How FP&A evolved into a top finance function – CFO Dive

Financial planning and analysis has always been a part of companies’ strategic arsenal in one form or another but technology, and then COVID-19, has accelerated the function’s importance, planning specialists say. Going forward, FP&A will be integral to company strategy as technology and the data it generates become chief drivers of business growth. 

In 2019, the Institute of Management Accountants (IMA) published “Key Principles of Effective Planning Analysis,” research that examines the growing importance of FP&A. “Few processes within the purview of a CFO have so much potential to create or destroy business value than FP&A,” the study says. 

By the IMA’s definition, FP&A is a decision-making platform that includes reporting and analysis, planning and budgeting, forecasting and financial modeling. 

According to Judy Munro, senior managing director of executive search at Robert Half, while many of the tools of FP&A have been around for decades, three trends have increased its importance: data, technology and the evolution of finance into a strategic partner. What was once a recorder of historical financial events is now a forward-looking, decision-making support service.

“With the mass amounts of data companies have access to today, finance can now gain the type of business insights that either weren’t available ten years ago or exceedingly [difficult] to uncover,” she says.  
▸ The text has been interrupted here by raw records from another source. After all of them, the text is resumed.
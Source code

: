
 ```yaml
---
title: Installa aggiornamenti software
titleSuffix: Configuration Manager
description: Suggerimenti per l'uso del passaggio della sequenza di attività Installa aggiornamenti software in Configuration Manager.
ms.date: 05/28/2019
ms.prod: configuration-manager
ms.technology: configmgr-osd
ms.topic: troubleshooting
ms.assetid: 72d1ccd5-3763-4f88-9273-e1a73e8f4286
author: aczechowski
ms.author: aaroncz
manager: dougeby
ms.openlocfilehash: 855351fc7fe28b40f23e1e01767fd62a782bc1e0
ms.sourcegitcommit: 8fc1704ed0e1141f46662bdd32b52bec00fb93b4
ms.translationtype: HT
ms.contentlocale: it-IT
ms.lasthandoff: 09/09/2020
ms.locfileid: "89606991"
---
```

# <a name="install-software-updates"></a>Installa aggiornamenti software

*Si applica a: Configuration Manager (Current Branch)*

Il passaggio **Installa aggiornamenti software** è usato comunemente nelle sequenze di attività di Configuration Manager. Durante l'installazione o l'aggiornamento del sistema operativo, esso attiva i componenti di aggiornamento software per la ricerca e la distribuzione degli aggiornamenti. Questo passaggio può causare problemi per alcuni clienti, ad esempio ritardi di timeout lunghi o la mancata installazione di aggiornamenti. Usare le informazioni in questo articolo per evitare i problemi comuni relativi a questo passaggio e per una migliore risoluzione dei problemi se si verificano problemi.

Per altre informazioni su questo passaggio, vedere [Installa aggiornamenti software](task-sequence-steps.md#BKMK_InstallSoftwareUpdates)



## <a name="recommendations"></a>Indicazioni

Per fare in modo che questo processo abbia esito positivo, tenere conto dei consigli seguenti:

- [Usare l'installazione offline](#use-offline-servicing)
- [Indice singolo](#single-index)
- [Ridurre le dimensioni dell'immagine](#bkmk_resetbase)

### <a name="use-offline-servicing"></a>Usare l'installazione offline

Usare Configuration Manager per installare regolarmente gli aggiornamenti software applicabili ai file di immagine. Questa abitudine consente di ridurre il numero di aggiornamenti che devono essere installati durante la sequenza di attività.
At the same time, cloud-based platforms and the rise of software-as-a-service (SaaS) as a business model have made business intelligence and data analytics tools affordable for most companies. That new affordability has helped create an environment in which business leaders see the function as increasingly important to their competitiveness.
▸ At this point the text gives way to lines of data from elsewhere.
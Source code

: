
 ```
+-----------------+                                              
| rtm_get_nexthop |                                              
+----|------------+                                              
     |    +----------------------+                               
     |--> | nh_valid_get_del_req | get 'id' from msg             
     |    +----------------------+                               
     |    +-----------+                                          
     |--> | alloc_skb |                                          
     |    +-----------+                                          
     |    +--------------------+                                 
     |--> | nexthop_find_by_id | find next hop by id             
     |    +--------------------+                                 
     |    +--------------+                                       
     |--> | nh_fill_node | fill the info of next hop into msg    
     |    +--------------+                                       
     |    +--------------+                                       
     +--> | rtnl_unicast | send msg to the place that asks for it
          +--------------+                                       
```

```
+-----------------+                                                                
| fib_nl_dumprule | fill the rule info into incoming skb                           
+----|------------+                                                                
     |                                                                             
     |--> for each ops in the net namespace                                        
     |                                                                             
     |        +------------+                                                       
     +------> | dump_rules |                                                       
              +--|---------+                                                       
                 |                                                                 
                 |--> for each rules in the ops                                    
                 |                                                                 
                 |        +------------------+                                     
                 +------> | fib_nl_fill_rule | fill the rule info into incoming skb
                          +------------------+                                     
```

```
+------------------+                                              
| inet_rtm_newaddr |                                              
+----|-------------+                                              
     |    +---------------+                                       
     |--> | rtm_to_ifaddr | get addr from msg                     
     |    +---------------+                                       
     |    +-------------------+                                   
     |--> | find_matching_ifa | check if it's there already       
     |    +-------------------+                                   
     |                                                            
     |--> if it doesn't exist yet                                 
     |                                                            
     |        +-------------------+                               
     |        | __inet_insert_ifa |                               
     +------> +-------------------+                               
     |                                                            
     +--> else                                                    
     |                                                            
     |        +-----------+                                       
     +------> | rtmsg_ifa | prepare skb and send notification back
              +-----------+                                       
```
“Companies have been demanding more strategic information from their finance leaders, and taken all together, this has created an FP&A revolution,” says Munro.  

And then came COVID

While the development of FP&A as a specialization was evolving over time, and in step with new planning technology, COVID has supercharged this agenda. It made companies realize the need for advanced data analytics. In 2020, survey data shows that 76% of companies intended to invest in specialist software for corporate planning, simulations and scenario analysis. 

“During COVID, it became painfully evident that old tools for forecasting and planning weren’t going to meet companies’ needs,” says Michael Lengenfelder, vice president of product at Unit4, a corporate performance management software company based in The Netherlands with offices in 22 countries. “With the type of disruption and uncertainty caused by COVID in 2020, companies needed to get off their spreadsheets and adopt technologies that could produce rolling forecasts with live integration of data from source systems, at whatever level of granularity necessary.”    

Although COVID was a wake-up call for some, for many it simply reinforced what they already knew: the new data and technology landscape was making FP&A best-practices a must-have.  

“Five years ago FP&A technology was being rolled out slowly, and rolling forecasting and scenario planning were only gradually picking up steam,” says Steve Player, CEO of Future Ready Finance, a planning consulting firm. 

However, in the last two years, the focus of forecasting has changed and scenario planning has taken center stage in the finance department. 

“COVID’s biggest hit was to force people into doing robust cash flow planning,” he says. “Companies should have been doing [that] all along, but COVID made it really critical.” 

Multiple scenarios

One of COVID’s biggest impacts was on scenario planning, Player says. “Scenario planning broke into the mainstream because COVID created such uncertainty that we had multiple possible realities,” he says. “People started going beyond sensitivity analysis.”

Instead, they had to focus on how the change in buying patterns and consumer choices would change the way the company would have to operate. “Companies had to radically re-engineer their service delivery and product offerings, and begin competing on a whole new playing field,” he says. “There was a lot more analysis of the impact of dramatic events.”

At the same time, finance has had to become better at storytelling, and FP&A was the tool to help it do that, by giving analysts the kind of data visualization they could use to portray deep insights in a clear way.

“Part of that is the business intelligence (BI) technology tools that are available,” he says, “and part of that is due to finance realizing that a graphic discussion and presentation of data is much more powerful.”  

Business partnership

In addition to increasing the importance of scenario planning, COVID also supercharged the role of FP&A as a support function in the operational areas of the business, says Player.

“The most important development due to COVID is the role of the FP&A person as a business partner,” he says. “A really good FP&A function is one that not only is helping support the financial needs of the company but supporting the field, the front line, embedded with operations as a trusted adviser.

Need for talent

With the potential for COVID to cause more economic disruption,  it’s expected that companies will continue to search for highly specialized FP&A talent, says Munro. 

“FP&A is now one of the top job titles in finance on the market, and the depth of skills that are being asked for is beyond anything I’ve seen before,” she says.

It’s not just finance that’s looking for top analytical talent.

“FP&A experts are now in high demand across all corporate functions and are being hired into verticals like sales and marketing, or supply chain,” she says. “That’s where the evolution of FP&A has gotten very interesting. Organizational structures are changing in response to the need for an ‘on-demand business partner’ and companies are starting to imbed FP&A talent into operations.”